SUPPLIED MATERIAL »

┄┄┄┄┄┄

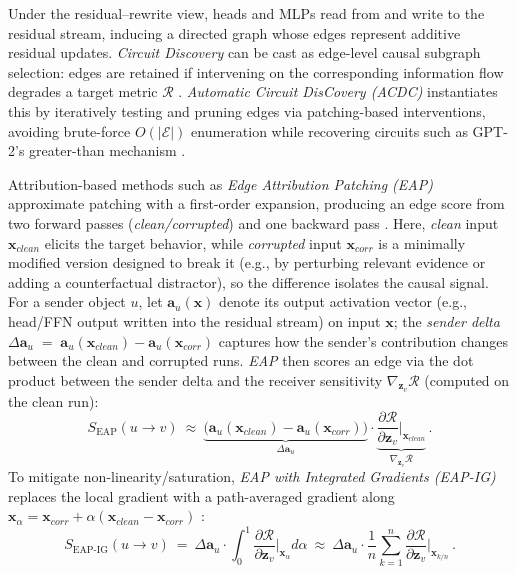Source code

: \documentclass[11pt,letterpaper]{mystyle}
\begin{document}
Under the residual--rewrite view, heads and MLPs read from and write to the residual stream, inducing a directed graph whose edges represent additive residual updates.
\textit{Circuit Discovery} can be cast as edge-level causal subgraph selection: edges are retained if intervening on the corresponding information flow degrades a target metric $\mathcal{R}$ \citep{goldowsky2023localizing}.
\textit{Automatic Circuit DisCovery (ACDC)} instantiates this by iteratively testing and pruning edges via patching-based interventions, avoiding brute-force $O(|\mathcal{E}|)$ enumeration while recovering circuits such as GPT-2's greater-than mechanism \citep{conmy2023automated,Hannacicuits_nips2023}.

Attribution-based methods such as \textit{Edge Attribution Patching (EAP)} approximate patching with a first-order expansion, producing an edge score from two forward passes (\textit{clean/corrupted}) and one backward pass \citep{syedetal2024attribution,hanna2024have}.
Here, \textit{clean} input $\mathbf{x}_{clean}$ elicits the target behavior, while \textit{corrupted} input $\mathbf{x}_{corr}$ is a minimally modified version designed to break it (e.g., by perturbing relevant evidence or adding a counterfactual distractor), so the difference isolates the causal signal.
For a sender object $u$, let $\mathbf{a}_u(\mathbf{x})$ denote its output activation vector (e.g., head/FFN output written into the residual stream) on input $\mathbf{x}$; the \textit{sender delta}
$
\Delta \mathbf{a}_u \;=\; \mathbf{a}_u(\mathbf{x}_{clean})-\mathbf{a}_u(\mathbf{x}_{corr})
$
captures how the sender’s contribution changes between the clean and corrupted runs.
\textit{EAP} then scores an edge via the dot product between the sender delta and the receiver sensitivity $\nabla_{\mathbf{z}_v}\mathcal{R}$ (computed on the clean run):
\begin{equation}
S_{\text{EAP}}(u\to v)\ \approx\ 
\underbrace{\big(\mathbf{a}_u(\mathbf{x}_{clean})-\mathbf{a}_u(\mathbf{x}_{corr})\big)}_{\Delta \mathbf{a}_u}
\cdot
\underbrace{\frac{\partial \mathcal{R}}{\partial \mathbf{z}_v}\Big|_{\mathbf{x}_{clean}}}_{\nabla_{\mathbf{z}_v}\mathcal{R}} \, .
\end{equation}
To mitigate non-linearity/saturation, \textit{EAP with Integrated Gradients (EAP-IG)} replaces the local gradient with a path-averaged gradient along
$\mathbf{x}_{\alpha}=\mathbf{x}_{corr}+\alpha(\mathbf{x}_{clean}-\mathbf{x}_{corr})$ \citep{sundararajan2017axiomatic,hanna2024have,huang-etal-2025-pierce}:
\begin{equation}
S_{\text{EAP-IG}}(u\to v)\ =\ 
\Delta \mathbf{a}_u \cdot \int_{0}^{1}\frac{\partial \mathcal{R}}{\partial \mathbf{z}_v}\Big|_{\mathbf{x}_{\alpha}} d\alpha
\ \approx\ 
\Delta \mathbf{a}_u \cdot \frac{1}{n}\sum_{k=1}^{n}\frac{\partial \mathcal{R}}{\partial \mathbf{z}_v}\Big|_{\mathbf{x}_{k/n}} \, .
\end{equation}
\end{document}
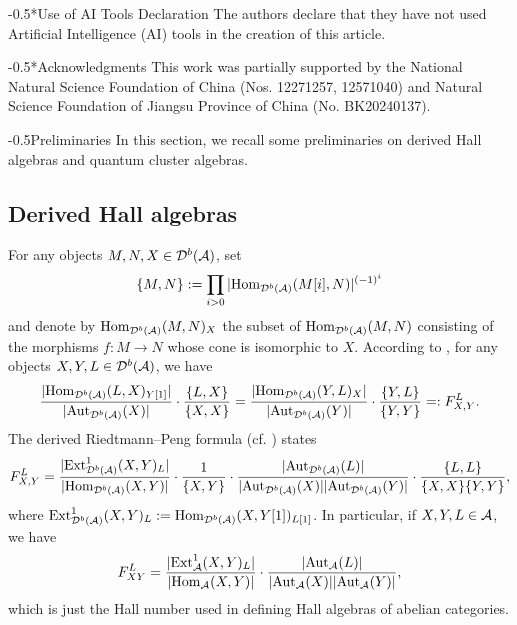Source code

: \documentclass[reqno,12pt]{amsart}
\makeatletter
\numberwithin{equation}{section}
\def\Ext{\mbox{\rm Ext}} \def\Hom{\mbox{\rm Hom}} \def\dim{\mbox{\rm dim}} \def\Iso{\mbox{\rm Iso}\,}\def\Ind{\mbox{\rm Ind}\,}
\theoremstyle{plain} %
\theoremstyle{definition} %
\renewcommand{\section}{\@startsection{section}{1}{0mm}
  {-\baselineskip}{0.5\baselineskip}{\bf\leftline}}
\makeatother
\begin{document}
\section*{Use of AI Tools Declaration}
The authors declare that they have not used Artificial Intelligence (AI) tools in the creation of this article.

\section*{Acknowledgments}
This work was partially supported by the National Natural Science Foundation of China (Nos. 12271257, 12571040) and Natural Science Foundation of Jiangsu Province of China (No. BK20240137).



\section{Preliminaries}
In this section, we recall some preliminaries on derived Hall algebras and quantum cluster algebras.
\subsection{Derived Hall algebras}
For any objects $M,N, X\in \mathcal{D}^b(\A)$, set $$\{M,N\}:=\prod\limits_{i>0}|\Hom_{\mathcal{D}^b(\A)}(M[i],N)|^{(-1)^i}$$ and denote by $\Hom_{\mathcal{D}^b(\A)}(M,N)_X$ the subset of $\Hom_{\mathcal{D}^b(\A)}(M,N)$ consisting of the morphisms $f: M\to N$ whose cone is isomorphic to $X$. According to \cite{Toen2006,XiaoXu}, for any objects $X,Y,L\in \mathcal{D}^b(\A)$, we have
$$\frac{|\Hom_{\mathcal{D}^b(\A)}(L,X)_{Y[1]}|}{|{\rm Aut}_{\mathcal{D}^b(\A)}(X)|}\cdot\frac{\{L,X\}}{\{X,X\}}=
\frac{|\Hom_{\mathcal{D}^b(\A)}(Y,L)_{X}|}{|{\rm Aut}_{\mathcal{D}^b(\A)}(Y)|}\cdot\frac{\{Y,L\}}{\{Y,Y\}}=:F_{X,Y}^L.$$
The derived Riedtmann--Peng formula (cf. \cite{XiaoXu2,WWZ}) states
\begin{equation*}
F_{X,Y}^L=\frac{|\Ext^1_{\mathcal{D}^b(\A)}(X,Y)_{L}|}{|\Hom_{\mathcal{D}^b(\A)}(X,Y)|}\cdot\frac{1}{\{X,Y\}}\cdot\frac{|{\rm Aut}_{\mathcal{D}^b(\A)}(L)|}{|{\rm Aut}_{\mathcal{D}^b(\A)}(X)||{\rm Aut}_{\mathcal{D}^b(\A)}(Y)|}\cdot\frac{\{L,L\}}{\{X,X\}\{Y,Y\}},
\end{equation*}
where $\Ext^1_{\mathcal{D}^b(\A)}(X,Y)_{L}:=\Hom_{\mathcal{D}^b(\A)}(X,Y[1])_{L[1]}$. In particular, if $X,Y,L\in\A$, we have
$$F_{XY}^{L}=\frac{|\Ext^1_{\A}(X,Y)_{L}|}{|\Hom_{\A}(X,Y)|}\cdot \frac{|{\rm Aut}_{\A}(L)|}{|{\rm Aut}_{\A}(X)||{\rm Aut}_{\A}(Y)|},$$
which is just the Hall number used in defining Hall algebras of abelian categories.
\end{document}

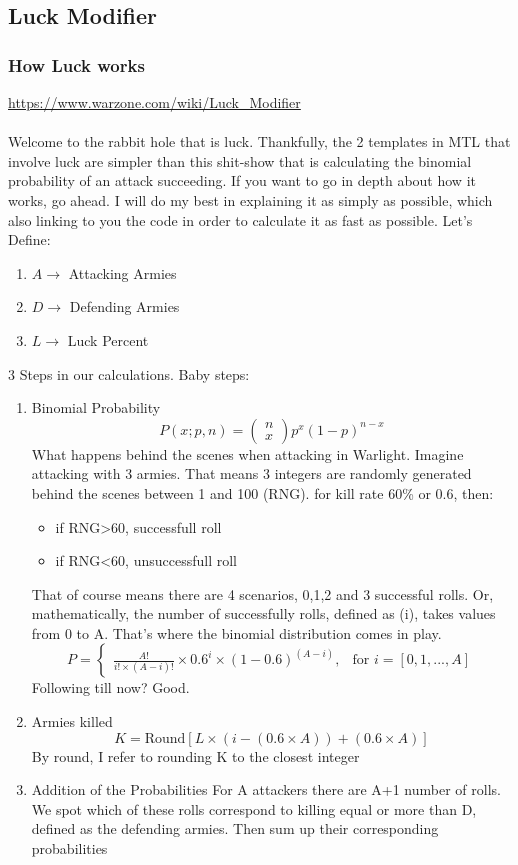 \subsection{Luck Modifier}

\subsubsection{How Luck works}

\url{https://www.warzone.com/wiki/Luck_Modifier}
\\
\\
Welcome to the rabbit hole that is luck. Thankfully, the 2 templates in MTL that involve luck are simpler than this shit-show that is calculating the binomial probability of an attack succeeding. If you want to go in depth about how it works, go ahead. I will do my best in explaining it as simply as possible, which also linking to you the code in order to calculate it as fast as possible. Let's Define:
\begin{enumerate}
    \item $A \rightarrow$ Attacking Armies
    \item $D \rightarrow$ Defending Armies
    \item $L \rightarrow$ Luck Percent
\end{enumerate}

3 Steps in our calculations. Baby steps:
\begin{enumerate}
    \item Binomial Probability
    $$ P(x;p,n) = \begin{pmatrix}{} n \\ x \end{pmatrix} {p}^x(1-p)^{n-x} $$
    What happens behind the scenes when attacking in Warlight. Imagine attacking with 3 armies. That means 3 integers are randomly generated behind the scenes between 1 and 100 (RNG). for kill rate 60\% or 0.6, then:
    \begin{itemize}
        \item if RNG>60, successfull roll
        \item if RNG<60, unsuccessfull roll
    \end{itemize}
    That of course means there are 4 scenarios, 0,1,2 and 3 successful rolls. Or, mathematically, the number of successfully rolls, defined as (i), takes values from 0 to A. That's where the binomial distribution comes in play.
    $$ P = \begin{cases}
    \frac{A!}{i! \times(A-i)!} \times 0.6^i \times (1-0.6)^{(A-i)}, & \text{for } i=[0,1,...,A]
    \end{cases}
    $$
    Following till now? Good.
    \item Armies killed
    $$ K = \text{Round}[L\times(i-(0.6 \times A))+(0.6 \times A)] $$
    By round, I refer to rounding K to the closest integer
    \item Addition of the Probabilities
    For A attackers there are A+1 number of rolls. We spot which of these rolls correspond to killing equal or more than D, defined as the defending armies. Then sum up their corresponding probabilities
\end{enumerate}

┄┄┄┄┄┄

TASK STATEMENT » In the listing, find every line containing the word "begin" and list it.

COMPLETED EXERCISE »
\begin{document}
\begin{equation}
\begin{equation}
\begin{document}
\begin{equation*}
\begin{enumerate}
\begin{enumerate}
    $$ P(x;p,n) = \begin{pmatrix}{} n \\ x \end{pmatrix} {p}^x(1-p)^{n-x} $$
    \begin{itemize}
    $$ P = \begin{cases}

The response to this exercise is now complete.